Letting x equal zero, we obtain \(y_{yi}=f(p)-p\cdot f'(p)\), the y-intercept function of f. The notation for the y-intercept for f(x) is fyi(x), in terms of x. Letting y equal 0, we find the x-intercept function of f(x) to be \(f_{xi}(x)=-\frac{f_{yi}(x)}{f'(x)}\).

y-Intercept Formula. For a function f(x), the y-intercept formula is \(f_{yi}(x)=f(x)-x\cdot f'(x)\), where fyi(x) gives the y value of the point where a tangent to the curve at (x, f(x)) crosses the y-axis or (0, fyi(p)).

x-Intercept Formula. For a function f(x), the x-intercept formula is \(f_{xi}(x)= -\frac{f_{yi}(x)}{f'(x)} = x-\frac{f(x)}{f'(x)}\), where fxi(x) gives the y value of the point where a tangent to the curve at (x, f(x)) crosses the x-axis or (fxi(p), 0).
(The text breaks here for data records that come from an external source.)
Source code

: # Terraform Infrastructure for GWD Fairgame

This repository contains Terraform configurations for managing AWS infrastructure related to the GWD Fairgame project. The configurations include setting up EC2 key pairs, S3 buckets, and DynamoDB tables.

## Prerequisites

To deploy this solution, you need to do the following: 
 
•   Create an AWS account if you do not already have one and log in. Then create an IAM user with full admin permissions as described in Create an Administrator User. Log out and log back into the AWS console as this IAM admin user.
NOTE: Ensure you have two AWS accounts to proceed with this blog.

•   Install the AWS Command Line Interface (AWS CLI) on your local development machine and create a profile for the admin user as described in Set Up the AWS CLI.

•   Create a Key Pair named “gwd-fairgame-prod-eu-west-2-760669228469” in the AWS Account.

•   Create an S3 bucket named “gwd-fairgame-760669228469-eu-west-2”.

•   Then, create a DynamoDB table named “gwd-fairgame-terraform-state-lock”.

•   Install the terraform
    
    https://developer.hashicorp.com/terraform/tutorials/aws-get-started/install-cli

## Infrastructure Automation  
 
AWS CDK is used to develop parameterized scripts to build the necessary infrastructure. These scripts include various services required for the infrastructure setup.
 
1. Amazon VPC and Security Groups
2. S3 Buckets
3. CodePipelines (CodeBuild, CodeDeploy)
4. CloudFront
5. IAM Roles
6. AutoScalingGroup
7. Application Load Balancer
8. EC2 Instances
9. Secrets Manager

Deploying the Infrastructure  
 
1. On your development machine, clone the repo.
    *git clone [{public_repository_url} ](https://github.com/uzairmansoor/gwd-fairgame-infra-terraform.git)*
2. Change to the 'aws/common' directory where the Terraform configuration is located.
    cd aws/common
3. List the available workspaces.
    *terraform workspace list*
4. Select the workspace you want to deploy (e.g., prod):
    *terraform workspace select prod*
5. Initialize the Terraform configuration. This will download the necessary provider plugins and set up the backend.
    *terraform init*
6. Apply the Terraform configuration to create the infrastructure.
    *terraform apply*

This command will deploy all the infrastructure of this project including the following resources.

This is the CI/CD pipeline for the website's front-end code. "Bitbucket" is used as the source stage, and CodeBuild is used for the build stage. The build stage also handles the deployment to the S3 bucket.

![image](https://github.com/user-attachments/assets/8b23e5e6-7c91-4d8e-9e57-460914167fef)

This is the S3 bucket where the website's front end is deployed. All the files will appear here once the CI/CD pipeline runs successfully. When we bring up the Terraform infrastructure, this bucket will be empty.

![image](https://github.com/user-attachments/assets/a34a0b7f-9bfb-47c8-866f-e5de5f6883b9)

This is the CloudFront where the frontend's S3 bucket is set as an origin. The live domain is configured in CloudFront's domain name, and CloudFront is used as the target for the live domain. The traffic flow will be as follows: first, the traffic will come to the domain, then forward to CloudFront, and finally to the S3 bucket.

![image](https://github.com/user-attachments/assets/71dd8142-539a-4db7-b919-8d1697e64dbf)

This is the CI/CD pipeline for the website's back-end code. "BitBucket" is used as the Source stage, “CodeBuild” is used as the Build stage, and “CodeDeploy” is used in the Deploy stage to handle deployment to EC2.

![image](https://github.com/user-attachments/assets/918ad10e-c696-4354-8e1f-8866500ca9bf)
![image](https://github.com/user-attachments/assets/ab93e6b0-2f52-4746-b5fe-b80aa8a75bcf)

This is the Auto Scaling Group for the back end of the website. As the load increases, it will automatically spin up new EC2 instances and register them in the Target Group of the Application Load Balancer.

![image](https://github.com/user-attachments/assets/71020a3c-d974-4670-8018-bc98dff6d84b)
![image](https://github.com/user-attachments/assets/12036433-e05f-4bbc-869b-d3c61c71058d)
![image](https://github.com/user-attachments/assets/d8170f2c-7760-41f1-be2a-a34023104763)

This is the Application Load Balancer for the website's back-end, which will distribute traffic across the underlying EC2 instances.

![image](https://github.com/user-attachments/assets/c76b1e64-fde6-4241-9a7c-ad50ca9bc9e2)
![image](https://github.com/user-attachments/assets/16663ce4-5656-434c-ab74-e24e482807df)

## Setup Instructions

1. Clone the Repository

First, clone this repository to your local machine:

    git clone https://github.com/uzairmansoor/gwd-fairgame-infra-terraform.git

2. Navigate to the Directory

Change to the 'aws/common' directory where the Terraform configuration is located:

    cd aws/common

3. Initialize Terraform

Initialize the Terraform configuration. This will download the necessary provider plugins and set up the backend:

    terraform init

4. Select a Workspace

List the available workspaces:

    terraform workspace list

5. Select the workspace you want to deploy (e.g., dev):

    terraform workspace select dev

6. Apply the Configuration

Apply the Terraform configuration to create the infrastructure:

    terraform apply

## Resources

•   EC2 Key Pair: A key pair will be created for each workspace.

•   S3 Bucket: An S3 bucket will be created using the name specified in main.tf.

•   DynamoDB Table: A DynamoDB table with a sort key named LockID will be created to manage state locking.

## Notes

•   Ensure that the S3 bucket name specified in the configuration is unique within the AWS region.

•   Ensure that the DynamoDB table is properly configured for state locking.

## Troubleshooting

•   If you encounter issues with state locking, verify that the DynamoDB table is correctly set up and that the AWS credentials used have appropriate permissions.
The image below show the representation of the designations.

Newton’s Method

When we search for the zeros of a polynomial function, we are looking for the point where the function crosses the x-axis. We can use the x-intercept formula for approximating zeros of a polynomial equation to any degree of accuracy. We can also use it for other functions, such as transcendental functions; however, that would require more than a paper and pencil. The x-intercept formula can also be written as \(\frac{x\cdot f'(x)-f(x)}{f'(x)}\). Using an initial value for x, we can approximate a zero r1 which may be close to x. This initial value for x will give the x-intercept of the tangent at x. But using the value obtained we can find the x-intercept again of the tangent and be closer to the zero. Repeating this procedure will bring the x-intercept closer and closer to the zero. Let’s use an example to illustrate the method using the function \(x^2-4=0\). We already know the zeros to be 2 and –2.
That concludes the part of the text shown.